The problem with the Western-made chairs is that they are prohibitively expensive for most, too big for the smaller Indonesian bodies and not built for the rough terrain of both city and kampong.
In addition, when they break down, their parts are irreplaceable.
The chairs from neighboring Asian countries are also too large, quite expensive for the majority of Indonesians and lack the adaptability needed for this country as well.
British help
However, help has come to Indonesia in the form of a British charity named Motivation. This organization was established in 1990 and designs low-cost wheelchairs in and for developing countries.
The founders, Simon Gue and David Constantine, after winning a competition during their college years designing a wheelchair appropriate for developing countries, more or less rolled into the project as they were sponsored to go to Bangladesh to take a look at the wheelchair situation there.
While living in a tin shed they assessed the chairs which were copies of ancient British ones made out of water pipe and therefore extremely heavy, and much too large for the many children occupying them.
This was when they developed their basic concept: to build wheelchairs with locally available materials that are cheap, adapted to the people's needs and locally repairable.
Bangladesh was followed by Poland, Rumania and Cambodia. In each country there were new problems to overcome, adaptations to be made. Gue, with a background in industrial design, experienced learning about rehabilitation and its differences in each country.
Constantine, skilled in computer aided design, tested each new adaptation for appropriateness. He has been in a wheelchair himself for many years and knows what is needed.
As many young people have a chance to get a chair only once in their lifetime, they have designed an adjustable foot plate which can "grow" along with them. In Poland and Rumania there are no elevators in apartment buildings, therefore light-weight chairs were essential.
Training to pull oneself up and down several flights of stairs while seated in the wheelchair became part of the program.
In Cambodia, where no steel was available, the team successfully designed a mahogany chair, which could be flat- packed and sent throughout the country.
Indonesia
The team started working out of Fatmawati hospital a couple of months ago. Specific designs are being made for wheelchairs to accommodate use in rural areas.
A whole new idea of shoulder action is being developed where the sides move independently from each other to accommodate going over rough ground without getting stuck.
The project here will last about a year. The first phase, revamping the workshop and adapting it to wheelchair-bound workers, is almost completed. A total of six people will be employed, producing about 300 chairs a year.

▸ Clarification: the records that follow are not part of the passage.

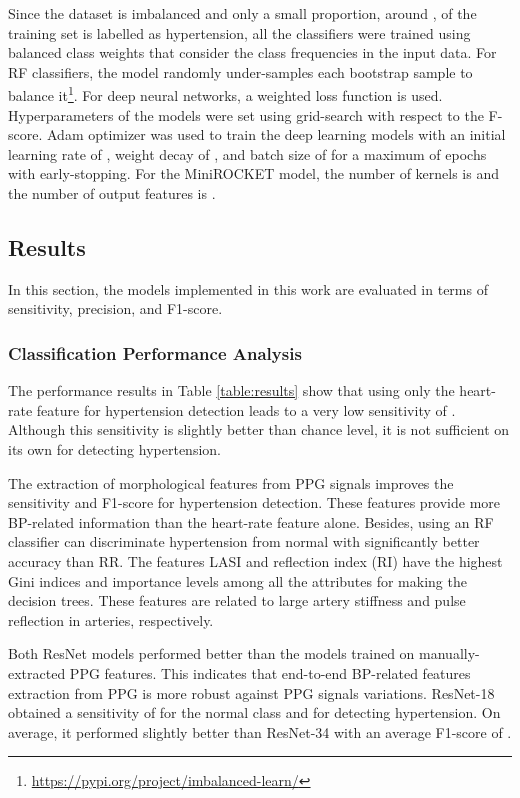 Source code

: \documentclass[letterpaper, 10 pt, conference]{ieeeconf}
\begin{document}
Since the dataset is imbalanced and only a small proportion, around , of the training set is labelled as hypertension, all the classifiers were trained using balanced class weights that consider the class frequencies in the input data. For RF classifiers, the model randomly under-samples each bootstrap sample to balance it\footnote{\url{https://pypi.org/project/imbalanced-learn/}}. For deep neural networks, a weighted loss function is used.
Hyperparameters of the models were set using grid-search with respect to the F-score. Adam optimizer was used to train the deep learning models with an initial learning rate of , weight decay of , and batch size of  for a maximum of  epochs with early-stopping. 
For the MiniROCKET model, the number of kernels is  and the number of output features is  .











\subsection{Results}
In this section, the models implemented in this work are evaluated in terms of sensitivity, precision, and F1-score.

\subsubsection{Classification Performance Analysis}
The performance results in Table \ref{table:results} show that using only the heart-rate feature for hypertension detection leads to a very low sensitivity of . Although this sensitivity is slightly better than chance level, it is not sufficient on its own for detecting hypertension.

The extraction of morphological features from PPG signals improves the sensitivity and F1-score for hypertension detection. These features provide more BP-related information than the heart-rate feature alone. Besides, using an RF classifier can discriminate hypertension from normal with significantly better accuracy than RR. The features LASI and reflection index (RI) have the highest Gini indices and importance levels among all the attributes for making the decision trees. These features are related to large artery stiffness and pulse reflection in arteries, respectively.


Both ResNet models performed better than the models trained on manually-extracted PPG features. This indicates that end-to-end BP-related features extraction from PPG is more robust against PPG signals variations. ResNet-18 obtained a sensitivity of  for the normal class and  for detecting hypertension. On average, it performed slightly better than ResNet-34 with an average F1-score of . 
\end{document}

The team is readily available for presentations about project Motivation at any fund-raising activity. They can be reached at their office: Telephone number 769-0168; Facsimile number 720- 7786.

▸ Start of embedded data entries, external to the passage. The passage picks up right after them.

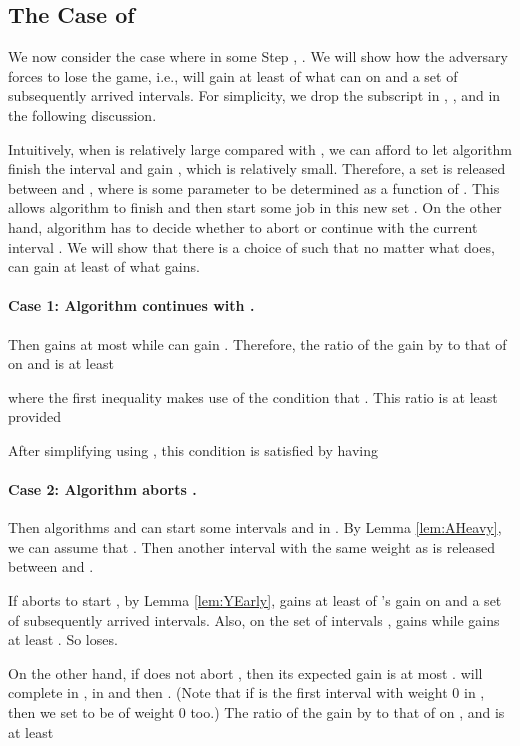 \documentclass[11pt]{article}
\begin{document}
\subsection{The Case of } 
  \label{subsec:ylarge}

We now consider the case where in some Step ,
.
We will show how the adversary forces  to lose the game,
i.e.,  will gain at least  of what  can
on  and a set of subsequently arrived intervals.
For simplicity, we drop the subscript  in , , and
 in the following discussion.

Intuitively, when  is relatively large compared with ,
we can afford to let algorithm  finish the interval 
and gain , which is relatively small.
Therefore, a set  is released 
between  and ,
where  is some parameter to be determined
as a function of .
This allows algorithm  to finish  and then start
some job in this new set .
On the other hand, algorithm  has to decide whether to
abort or continue with the current interval .
We will show that there is a choice of  such that no matter
what  does,  can gain at least  of what 
gains.

\paragraph{Case 1: Algorithm  continues with .}

Then  gains at most 
while  can gain .
Therefore, the ratio of the gain by  to that of 
on  and  is at least

where the first inequality makes use of the condition that
.
This ratio is at least  provided

After simplifying using ,
this condition is satisfied by having


\paragraph{Case 2: Algorithm  aborts .}

Then algorithms  and  can start some intervals
 and  in .
By Lemma \ref{lem:AHeavy},
we can assume that .
Then another interval  with the same weight as  
is released between  and .

If  aborts  to start ,
by Lemma \ref{lem:YEarly},  gains at least
 of 's gain on  and a set of subsequently
arrived intervals.
Also, on the set of intervals ,
 gains  while  gains at least 
 .
So  loses.

On the other hand, if  does not abort ,
then its expected gain is at most 
.
 will complete  in ,
 in  and then .
(Note that if  is the first interval with weight 0
in , then we set  to be of weight 0 too.)
The ratio of the gain by  to that of  
on ,  and  is at least
\end{document}
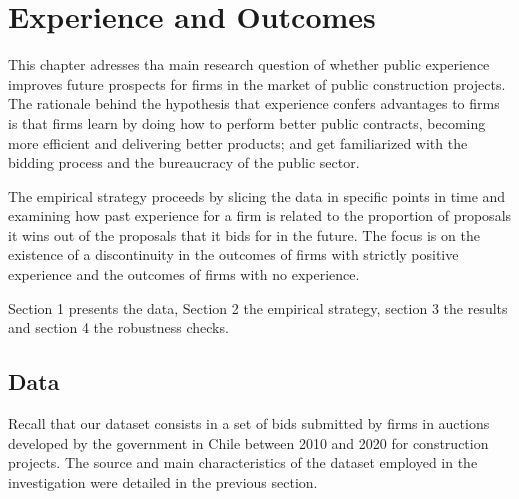 \chapter{Experience and Outcomes
}
This chapter adresses tha main research question of whether public experience improves future prospects for firms in the market of public construction projects.  The rationale behind the hypothesis that experience confers advantages to firms is that firms learn by doing how to perform better public contracts, becoming more efficient and delivering better products; and get familiarized with the bidding process and the bureaucracy of the public sector.

The empirical strategy proceeds by slicing the data in specific points in time and examining how past experience for a firm is related to the proportion of proposals it wins out of the proposals that it bids for in the future. The focus is on the existence of a discontinuity in the outcomes of firms with strictly positive experience and the outcomes of firms with no experience.

Section 1 presents the data, Section 2 the empirical strategy, section 3 the results and section 4 the robustness checks.

\section{Data}
\label{section:datamain}
Recall that our dataset consists in a set of bids submitted by firms in auctions developed by the government in Chile between 2010 and 2020 for construction projects. The source and main characteristics of the dataset employed in the investigation were detailed in the previous section.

"Once the workshop is up and running it will be self- sustaining, as each wheelchair pays for the next to be made," said Gue, adding that it will take a minimum of 20 chairs a month to obtain that goal.
Joanna McCurrich, the nationwide distribution coordinator, says each chair, adapted to local needs and meeting Western quality standards, will cost about Rp 200,000 or US$100, an eighth of the Western price.

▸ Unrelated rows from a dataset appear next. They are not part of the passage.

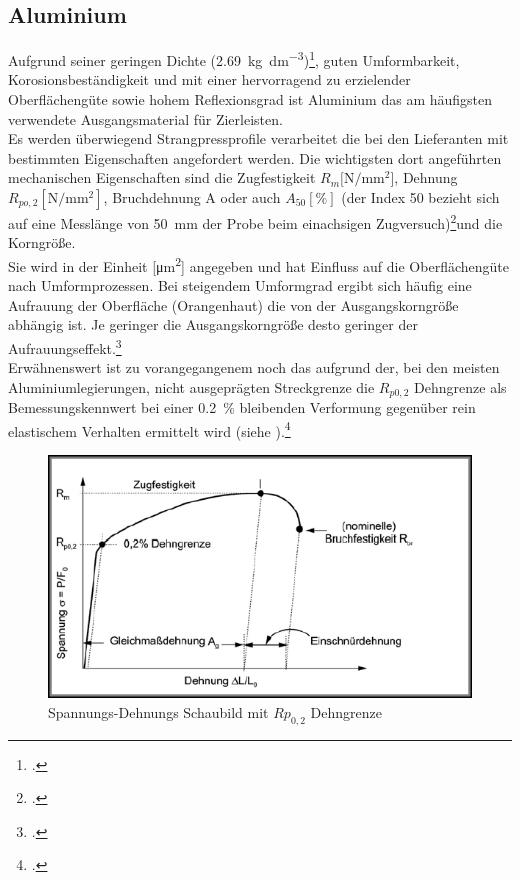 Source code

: \documentclass[12pt,a4paper,parskip]{scrartcl}
\begin{document}
\subsection{Aluminium}
Aufgrund seiner geringen Dichte (\SI{2.69}{\kilo\gram\per\deci\meter\cubed})\footcite[Vgl.][353]{wm}, guten Umformbarkeit, Korosionsbeständigkeit und mit einer hervorragend zu erzielender Oberflächengüte sowie hohem Reflexionsgrad ist Aluminium das am häufigsten verwendete Ausgangsmaterial für Zierleisten.\\
 Es werden überwiegend Strangpressprofile verarbeitet die bei den Lieferanten mit bestimmten Eigenschaften angefordert werden. Die wichtigsten dort angeführten mechanischen Eigenschaften sind die Zugfestigkeit $R_m  [\si{\newton\per\milli\meter\squared}$], Dehnung $R_{po,2} [\si{\newton\per\milli\meter\squared}]$,   Bruchdehnung A oder auch $A_{50} [\si{\percent}]$ (der Index 50 bezieht sich auf eine Messlänge  von \SI{50}{\milli\meter} der Probe  beim einachsigen Zugversuch)\footcite[Vgl.][281]{aa}und die Korngröße.\\
  Sie wird in der Einheit [\si{\micro\meter\squared}] angegeben und hat Einfluss auf die Oberflächengüte nach  Umformprozessen. Bei steigendem Umformgrad ergibt sich häufig eine Aufrauung der Oberfläche (Orangenhaut) die von der Ausgangskorngröße abhängig ist. Je geringer die Ausgangskorngröße desto geringer der Aufrauungseffekt.\footcite[Vgl.][524]{aa}\\
Erwähnenswert ist zu vorangegangenem noch das aufgrund der, bei den meisten Aluminiumlegierungen, nicht ausgeprägten Streckgrenze  die $R_{p0,2}$ Dehngrenze als Bemessungskennwert bei einer \SI{0.2}{\percent} bleibenden Verformung gegenüber rein elastischem Verhalten ermittelt wird (siehe ).\footcite[Vgl.][280-281]{aa}  
\begin{figure}[h!tbp]
\centering
 	\includegraphics[scale=.9]{spanndehn2}
 	\caption{Spannungs-Dehnungs Schaubild mit $Rp_{0,2} $ Dehngrenze}
 	\label{fig:spanndehn2}
 	\end{figure}
	 	 	 	 
\end{document}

Kusnan, a local paraplegic who has been in a wheelchair since 1981 and who will take over McCurrich's job in the near future, says that even that price will be too much for the common people.
Therefore, a Wheelchair Fund has been set up for the needy. It will be operated by Wisma Cheshire, a home for independent wheelchair-bound people.
McCurrich is trying to raise money for the Wheelchair Fund. "Our hope is that organizations, companies and individual businesses are willing to contribute," she said.
A commitment of funds for one or two wheelchairs a year from any organization or individual is their aim.